JawaPos.com - Gerakan donasi yang digagas oleh Ketua Umum Partai Gerindra Prabowo Subianto untuk perjuangan politiknya terus menuai reaksi. Biaya politik yang sangat besar dinilai menjadi penyebab mantan Danjen Kopassus itu akhirnya meminta sumbangan kepada masyarakat luas.
Pengamat politik dari Universitas Padjajaran Idil Akbar mengatakan, untuk maju sebagai calon presiden (capres) memang harus menggelontorkan dana yang besar. Sebab berbagai kebutuhan biaya operasional sampai dengan biaya pemenangan tentunya tak cukup merogoh kocek yang sedikit.
"Biaya operasional keliling seluruh Indonesia tidak sedikit. Pastinya saya kurang paham, tapi saya kira triliunan rupiah dibutuhkan untuk menjadi modalnya," kata Idil kepada JawaPos.com, Minggu, (24/6).
Menurut Idil, cara Prabowo dalam membuka donasi untuk maju sebagai capres bukanlah sesuatu yang fenomenal di dunia politik. Hanya saja, baginya, cara ini kurang lazim. Sebab masyarakat Indonesia pastinya menilai politik sebagai ranah publik yang padat modal.
"Artinya yang terjun ke politik, lebih-lebih mendirikan parpol adalah orang-orang yang punya kemampuan finansial di atas rata-rata," ucap Idil.
Atas dasar itu, Idil pun mempertanyakan apakah faktanya partai Gerindra tengah krisis keuangan atau tidak. Sebab sudah banyak parpol yang terindikasi tidak mempunyai modal justru akan berakhir bubar ataupun berakuisisi dengan parpol lain.
"Dalam konteks ini pula menjadi refleksi bahwa politik di Indonesia masih dominan penggunaan modal yang besar untuk tetap bertahan, lebih-lebih untuk menang," tuturnya.
"Pertanyaannya apakah benar Gerindra separah itu soal modal parpol sehingga harus membuka donasi ke masyarakat?," sambungnya.
Sementara itu, Pakar Komunikasi Politik dari Universitas Jayabaya Lely Arrianie menyebut, Prabowo bisa saja dapat meminimalisir ongkos politik yang akan dikeluarkannya di pilpres 2019 mendatang.

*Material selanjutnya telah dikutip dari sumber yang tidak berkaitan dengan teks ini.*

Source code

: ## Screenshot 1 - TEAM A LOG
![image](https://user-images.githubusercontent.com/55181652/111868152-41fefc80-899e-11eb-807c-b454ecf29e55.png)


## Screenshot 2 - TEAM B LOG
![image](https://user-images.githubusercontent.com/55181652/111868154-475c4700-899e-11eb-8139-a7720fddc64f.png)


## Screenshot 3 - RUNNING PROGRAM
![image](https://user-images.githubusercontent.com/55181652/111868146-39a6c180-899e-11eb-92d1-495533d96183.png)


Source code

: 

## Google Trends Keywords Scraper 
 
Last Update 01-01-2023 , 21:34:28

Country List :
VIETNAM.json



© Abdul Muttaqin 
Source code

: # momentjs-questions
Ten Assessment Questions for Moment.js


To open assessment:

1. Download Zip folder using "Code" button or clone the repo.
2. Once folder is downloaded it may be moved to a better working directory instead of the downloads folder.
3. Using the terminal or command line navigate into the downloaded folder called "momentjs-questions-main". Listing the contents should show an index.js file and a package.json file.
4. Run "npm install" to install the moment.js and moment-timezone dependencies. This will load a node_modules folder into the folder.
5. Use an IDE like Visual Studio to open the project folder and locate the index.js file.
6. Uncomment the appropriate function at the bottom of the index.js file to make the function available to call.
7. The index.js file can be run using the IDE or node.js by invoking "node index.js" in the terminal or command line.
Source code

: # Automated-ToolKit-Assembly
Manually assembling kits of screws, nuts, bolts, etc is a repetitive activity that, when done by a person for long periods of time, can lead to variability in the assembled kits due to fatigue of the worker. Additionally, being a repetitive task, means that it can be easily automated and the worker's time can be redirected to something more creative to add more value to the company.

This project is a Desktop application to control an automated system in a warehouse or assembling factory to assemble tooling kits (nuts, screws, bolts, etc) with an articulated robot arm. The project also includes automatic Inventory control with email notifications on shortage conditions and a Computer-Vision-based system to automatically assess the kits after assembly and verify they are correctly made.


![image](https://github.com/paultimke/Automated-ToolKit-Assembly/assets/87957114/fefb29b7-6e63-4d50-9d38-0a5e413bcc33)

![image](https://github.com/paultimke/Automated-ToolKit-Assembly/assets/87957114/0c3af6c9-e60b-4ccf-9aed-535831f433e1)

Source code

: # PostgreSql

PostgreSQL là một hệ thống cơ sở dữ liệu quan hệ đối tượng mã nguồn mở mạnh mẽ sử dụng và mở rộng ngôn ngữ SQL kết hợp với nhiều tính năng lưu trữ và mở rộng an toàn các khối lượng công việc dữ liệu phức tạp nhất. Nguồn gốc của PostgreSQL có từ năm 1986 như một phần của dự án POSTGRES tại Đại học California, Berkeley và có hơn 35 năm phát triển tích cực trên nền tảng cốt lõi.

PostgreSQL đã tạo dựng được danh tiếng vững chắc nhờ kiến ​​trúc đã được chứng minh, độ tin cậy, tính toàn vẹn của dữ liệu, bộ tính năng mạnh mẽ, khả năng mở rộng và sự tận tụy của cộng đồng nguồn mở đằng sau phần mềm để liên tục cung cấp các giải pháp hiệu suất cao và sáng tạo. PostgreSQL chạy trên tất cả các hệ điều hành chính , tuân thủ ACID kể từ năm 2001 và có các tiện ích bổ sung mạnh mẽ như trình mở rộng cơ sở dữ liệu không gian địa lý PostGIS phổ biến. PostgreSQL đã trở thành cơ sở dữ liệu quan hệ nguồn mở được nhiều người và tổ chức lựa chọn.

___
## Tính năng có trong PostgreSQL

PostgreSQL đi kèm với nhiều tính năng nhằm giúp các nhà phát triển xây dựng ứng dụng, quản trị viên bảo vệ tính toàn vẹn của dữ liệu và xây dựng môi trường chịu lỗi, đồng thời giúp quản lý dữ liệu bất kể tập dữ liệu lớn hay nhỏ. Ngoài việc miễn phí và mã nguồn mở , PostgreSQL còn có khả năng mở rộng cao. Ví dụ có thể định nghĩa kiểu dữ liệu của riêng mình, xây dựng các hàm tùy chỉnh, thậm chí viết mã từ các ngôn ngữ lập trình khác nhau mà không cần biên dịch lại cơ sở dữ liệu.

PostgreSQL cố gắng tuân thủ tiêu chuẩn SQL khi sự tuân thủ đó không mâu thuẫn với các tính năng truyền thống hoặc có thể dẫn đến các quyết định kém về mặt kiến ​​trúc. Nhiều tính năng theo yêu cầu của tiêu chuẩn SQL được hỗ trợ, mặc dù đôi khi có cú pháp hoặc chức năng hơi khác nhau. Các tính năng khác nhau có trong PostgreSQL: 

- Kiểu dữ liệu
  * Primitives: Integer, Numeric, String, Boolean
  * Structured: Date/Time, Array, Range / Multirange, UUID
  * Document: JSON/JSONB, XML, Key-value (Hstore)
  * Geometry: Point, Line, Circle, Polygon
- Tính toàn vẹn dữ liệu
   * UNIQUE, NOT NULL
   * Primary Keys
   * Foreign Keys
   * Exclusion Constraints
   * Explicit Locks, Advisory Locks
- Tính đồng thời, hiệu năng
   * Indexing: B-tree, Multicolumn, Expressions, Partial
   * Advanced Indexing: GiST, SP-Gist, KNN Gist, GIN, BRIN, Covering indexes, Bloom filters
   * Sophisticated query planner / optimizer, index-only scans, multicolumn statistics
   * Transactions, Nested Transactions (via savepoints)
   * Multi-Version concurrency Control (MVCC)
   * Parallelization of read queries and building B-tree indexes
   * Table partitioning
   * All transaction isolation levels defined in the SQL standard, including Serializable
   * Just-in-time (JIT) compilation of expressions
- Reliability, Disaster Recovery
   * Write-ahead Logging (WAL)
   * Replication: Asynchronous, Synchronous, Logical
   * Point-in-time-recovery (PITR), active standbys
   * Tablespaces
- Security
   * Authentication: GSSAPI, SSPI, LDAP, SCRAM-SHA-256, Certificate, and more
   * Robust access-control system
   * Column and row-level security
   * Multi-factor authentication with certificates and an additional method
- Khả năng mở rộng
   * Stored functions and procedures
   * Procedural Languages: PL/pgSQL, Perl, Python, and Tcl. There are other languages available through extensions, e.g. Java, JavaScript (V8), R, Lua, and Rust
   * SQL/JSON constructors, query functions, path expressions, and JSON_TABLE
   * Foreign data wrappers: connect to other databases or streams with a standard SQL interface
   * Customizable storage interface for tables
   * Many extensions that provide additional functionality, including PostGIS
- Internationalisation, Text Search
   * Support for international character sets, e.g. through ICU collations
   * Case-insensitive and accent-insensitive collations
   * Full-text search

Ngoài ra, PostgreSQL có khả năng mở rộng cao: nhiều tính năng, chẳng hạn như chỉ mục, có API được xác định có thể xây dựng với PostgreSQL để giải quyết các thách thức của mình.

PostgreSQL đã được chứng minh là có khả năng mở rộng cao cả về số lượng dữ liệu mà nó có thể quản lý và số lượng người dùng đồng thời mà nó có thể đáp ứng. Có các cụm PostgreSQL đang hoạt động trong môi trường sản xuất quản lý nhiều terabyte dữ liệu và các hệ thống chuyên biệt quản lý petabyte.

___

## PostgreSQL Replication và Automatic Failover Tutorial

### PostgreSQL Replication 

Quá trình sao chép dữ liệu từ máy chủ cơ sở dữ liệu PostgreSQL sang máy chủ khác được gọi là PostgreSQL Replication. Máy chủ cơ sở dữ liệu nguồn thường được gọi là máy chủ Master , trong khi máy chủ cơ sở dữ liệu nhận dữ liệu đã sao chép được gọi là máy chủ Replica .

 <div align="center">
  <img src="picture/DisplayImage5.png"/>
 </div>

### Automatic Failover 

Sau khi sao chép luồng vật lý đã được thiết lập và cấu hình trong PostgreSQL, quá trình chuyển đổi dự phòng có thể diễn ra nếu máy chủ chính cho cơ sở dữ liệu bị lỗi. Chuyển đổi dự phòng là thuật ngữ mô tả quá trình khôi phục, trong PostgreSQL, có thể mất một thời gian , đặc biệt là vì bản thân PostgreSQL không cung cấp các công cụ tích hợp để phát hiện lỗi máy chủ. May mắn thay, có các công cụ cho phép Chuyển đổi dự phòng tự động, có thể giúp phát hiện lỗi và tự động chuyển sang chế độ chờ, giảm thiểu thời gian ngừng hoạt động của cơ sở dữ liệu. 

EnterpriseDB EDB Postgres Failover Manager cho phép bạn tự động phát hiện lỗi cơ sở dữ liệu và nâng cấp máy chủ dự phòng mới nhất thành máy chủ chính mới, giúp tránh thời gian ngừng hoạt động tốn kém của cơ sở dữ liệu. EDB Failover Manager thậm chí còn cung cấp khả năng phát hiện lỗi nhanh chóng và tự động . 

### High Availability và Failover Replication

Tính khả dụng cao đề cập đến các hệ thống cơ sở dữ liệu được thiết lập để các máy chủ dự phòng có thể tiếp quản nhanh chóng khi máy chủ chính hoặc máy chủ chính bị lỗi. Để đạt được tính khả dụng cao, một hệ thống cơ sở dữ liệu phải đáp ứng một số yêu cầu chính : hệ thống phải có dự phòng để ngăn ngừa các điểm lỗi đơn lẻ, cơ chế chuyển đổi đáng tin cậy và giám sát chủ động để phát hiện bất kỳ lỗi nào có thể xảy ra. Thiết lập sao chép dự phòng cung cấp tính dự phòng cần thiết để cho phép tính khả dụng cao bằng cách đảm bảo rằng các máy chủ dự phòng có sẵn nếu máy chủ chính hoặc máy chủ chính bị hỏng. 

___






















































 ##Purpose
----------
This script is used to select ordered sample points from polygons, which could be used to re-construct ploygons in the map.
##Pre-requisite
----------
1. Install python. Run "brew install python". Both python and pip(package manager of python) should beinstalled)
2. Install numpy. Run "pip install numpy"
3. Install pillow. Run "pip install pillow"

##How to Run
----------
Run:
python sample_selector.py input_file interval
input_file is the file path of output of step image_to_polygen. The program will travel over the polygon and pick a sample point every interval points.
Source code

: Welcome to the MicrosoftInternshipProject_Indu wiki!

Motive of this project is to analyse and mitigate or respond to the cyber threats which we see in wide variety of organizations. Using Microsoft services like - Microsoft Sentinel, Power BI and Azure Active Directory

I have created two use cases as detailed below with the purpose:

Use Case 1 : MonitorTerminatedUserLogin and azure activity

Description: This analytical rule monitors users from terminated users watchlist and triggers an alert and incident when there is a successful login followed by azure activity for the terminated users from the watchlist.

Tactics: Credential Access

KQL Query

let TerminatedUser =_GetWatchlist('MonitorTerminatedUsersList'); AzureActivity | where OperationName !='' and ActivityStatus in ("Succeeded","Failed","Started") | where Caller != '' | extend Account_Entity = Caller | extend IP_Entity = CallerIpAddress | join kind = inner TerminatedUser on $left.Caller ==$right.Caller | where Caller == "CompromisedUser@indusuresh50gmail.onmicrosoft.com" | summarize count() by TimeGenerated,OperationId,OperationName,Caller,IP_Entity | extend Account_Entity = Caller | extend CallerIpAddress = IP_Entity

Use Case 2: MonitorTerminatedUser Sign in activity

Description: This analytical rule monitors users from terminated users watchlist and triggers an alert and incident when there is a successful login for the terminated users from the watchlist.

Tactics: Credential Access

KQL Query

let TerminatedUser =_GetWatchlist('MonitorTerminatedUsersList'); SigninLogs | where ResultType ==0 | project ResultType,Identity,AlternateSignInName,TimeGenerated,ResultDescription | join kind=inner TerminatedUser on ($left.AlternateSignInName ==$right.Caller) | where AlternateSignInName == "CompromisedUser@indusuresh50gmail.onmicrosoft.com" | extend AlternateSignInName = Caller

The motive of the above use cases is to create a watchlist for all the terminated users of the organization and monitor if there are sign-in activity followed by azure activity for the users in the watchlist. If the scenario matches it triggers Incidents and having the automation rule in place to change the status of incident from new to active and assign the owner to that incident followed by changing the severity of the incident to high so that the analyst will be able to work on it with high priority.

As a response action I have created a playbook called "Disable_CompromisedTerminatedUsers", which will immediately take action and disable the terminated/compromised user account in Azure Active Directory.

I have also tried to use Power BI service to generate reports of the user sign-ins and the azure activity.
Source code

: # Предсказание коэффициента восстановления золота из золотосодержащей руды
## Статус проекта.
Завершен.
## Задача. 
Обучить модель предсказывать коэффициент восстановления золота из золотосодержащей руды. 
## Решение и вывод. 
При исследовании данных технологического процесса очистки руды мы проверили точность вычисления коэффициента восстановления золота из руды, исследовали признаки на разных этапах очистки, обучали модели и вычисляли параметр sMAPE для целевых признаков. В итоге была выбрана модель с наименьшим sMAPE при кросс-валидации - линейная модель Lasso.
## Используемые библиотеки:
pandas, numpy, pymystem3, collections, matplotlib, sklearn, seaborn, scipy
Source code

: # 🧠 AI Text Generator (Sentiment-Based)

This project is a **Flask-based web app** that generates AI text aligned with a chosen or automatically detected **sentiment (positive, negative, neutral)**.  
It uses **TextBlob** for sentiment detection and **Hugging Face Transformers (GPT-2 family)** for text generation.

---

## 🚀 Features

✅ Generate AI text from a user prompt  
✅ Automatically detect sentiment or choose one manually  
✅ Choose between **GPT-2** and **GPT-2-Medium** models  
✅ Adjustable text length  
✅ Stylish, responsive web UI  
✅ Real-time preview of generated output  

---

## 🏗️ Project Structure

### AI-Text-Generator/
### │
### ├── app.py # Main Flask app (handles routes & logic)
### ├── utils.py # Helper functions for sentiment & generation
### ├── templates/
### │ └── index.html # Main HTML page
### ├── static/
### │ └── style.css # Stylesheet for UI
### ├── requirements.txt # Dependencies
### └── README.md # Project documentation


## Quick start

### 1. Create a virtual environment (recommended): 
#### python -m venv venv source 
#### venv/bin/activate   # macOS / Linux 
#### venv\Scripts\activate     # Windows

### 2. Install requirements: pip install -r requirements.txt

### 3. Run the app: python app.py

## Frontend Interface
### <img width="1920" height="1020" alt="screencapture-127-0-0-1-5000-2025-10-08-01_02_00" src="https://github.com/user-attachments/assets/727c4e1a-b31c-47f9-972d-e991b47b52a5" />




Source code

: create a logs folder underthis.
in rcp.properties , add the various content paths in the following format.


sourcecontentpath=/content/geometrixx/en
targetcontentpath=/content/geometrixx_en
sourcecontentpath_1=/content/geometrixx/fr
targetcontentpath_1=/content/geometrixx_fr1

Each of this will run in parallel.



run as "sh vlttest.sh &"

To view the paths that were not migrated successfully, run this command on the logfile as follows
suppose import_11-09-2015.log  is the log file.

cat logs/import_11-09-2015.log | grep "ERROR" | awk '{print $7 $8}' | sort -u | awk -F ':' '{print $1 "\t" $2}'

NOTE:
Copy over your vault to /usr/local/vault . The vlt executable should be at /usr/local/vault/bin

Sebab dalam berpolitik, kompetensi dan kemampuan merupakan modal utama memenangkan pilpres.
"Ongkos politik mahal itu tergantung kandidat, jika kandidatnya dianggap punya kemampuan untuk memperjuangkan kemenangan dengan elektabilitas yang tinggi dan manajemen serta kerja politik yang memadai sebenarnya tidak sebesar yang dibayangkan," ucap Lely.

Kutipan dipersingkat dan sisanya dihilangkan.